Write out the records that appear below, verbatim and complete, but without pictures.
━━━ Material for this exercise
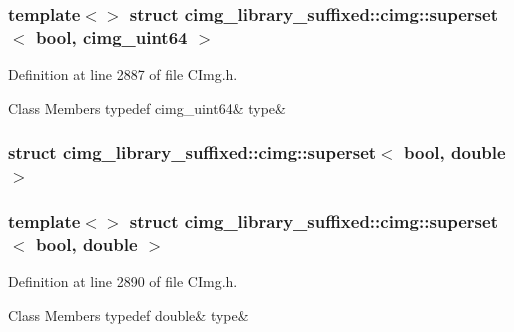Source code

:\subsubsection*{template$<$$>$\newline
struct cimg\+\_\+library\+\_\+suffixed\+::cimg\+::superset$<$ bool, cimg\+\_\+uint64 $>$}



Definition at line 2887 of file C\+Img.\+h.

\begin{DoxyFields}{Class Members}
\mbox{\label{namespacecimg__library__suffixed_1_1cimg_a2ab2d4c2236902e400451e305ffd9e21}} 
typedef cimg\_uint64&
type&
\\
\hline

\end{DoxyFields}
\label{structcimg__library__suffixed_1_1cimg_1_1superset_3_01bool_00_01double_01_4}
\subsubsection{struct cimg\+\_\+library\+\_\+suffixed\+:\+:cimg\+:\+:superset$<$ bool, double $>$}
\subsubsection*{template$<$$>$\newline
struct cimg\+\_\+library\+\_\+suffixed\+::cimg\+::superset$<$ bool, double $>$}



Definition at line 2890 of file C\+Img.\+h.

\begin{DoxyFields}{Class Members}
\mbox{\label{namespacecimg__library__suffixed_1_1cimg_a421bed2237f8065dfc21034a205eb345}} 
typedef double&
type&
\\
\hline

\end{DoxyFields}
\label{structcimg__library__suffixed_1_1cimg_1_1superset_3_01bool_00_01float_01_4}
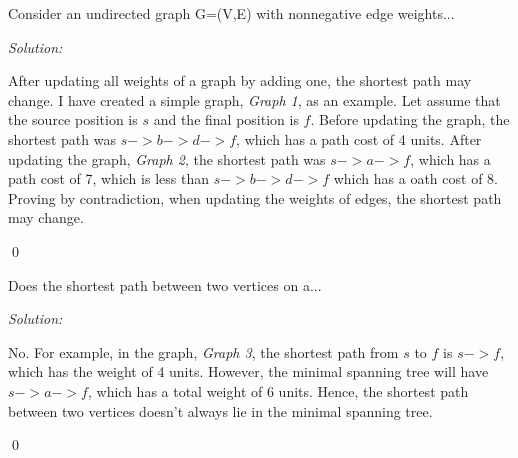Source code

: \documentclass[12pt]{article}
\newenvironment{problem}[2][Problem]{\begin{trivlist}
\item[\hskip \labelsep {\bfseries #1}\hskip \labelsep {\bfseries #2.}]}{\end{trivlist}}
\newenvironment{sol}
    {\emph{Solution:}
    }
    {
    \qed
    }
\begin{document}
\begin{problem}{2} Consider an undirected graph G=(V,E) with nonnegative edge weights...
\end{problem}
\begin{sol}
After updating all weights of a graph by adding one, the shortest path may change. I have created a simple graph, \textit{Graph 1}, as an example. Let assume that the source position is $s$ and the final position is $f$. Before updating the graph, the shortest path was $s->b->d->f$, which has a path cost of 4 units. After updating the graph, \textit{Graph 2}, the shortest path was $s->a->f$, which has a path cost of 7, which is less than $s->b->d->f$ which has a oath cost of 8. Proving by contradiction, when updating the weights of edges, the shortest path may change.
\end{sol}

\begin{problem}{3} Does the shortest path between two vertices on a...
\end{problem}
\begin{sol}
No. For example, in the graph, \textit{Graph 3}, the shortest path from $s$ to $f$ is $s->f$, which has the weight of 4 units. However, the minimal spanning tree will have $s->a->f$, which has a total weight of 6 units. Hence, the shortest path between two vertices doesn't always lie in the minimal spanning tree.

\end{sol}
\newpage
\end{document}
━━━━━━
> **Problem solution**:
Source code

:\subsubsection*{template$<$$>$\newline
struct cimg\+\_\+library\+\_\+suffixed\+::cimg\+::superset$<$ bool, cimg\+\_\+uint64 $>$}



Definition at line 2887 of file C\+Img.\+h.

\begin{DoxyFields}{Class Members}
\mbox{\label{namespacecimg__library__suffixed_1_1cimg_a2ab2d4c2236902e400451e305ffd9e21}} 
typedef cimg\_uint64&
type&
\\
\hline

\end{DoxyFields}
\label{structcimg__library__suffixed_1_1cimg_1_1superset_3_01bool_00_01double_01_4}
\subsubsection{struct cimg\+\_\+library\+\_\+suffixed\+:\+:cimg\+:\+:superset$<$ bool, double $>$}
\subsubsection*{template$<$$>$\newline
struct cimg\+\_\+library\+\_\+suffixed\+::cimg\+::superset$<$ bool, double $>$}



Definition at line 2890 of file C\+Img.\+h.

\begin{DoxyFields}{Class Members}
\mbox{\label{namespacecimg__library__suffixed_1_1cimg_a421bed2237f8065dfc21034a205eb345}} 
typedef double&
type&
\\
\hline

\end{DoxyFields}
\label{structcimg__library__suffixed_1_1cimg_1_1superset_3_01bool_00_01float_01_4}
Source code

: \documentclass[12pt]{article}
\newenvironment{problem}[2][Problem]{\begin{trivlist}
\item[\hskip \labelsep {\bfseries #1}\hskip \labelsep {\bfseries #2.}]}{\end{trivlist}}
\newenvironment{sol}
    {\emph{Solution:}
    }
    {
    \qed
    }
\begin{document}
\begin{problem}{2} Consider an undirected graph G=(V,E) with nonnegative edge weights...
\end{problem}
\begin{sol}
After updating all weights of a graph by adding one, the shortest path may change. I have created a simple graph, \textit{Graph 1}, as an example. Let assume that the source position is $s$ and the final position is $f$. Before updating the graph, the shortest path was $s->b->d->f$, which has a path cost of 4 units. After updating the graph, \textit{Graph 2}, the shortest path was $s->a->f$, which has a path cost of 7, which is less than $s->b->d->f$ which has a oath cost of 8. Proving by contradiction, when updating the weights of edges, the shortest path may change.
\end{sol}

\begin{problem}{3} Does the shortest path between two vertices on a...
\end{problem}
\begin{sol}
No. For example, in the graph, \textit{Graph 3}, the shortest path from $s$ to $f$ is $s->f$, which has the weight of 4 units. However, the minimal spanning tree will have $s->a->f$, which has a total weight of 6 units. Hence, the shortest path between two vertices doesn't always lie in the minimal spanning tree.

\end{sol}
\newpage
\end{document}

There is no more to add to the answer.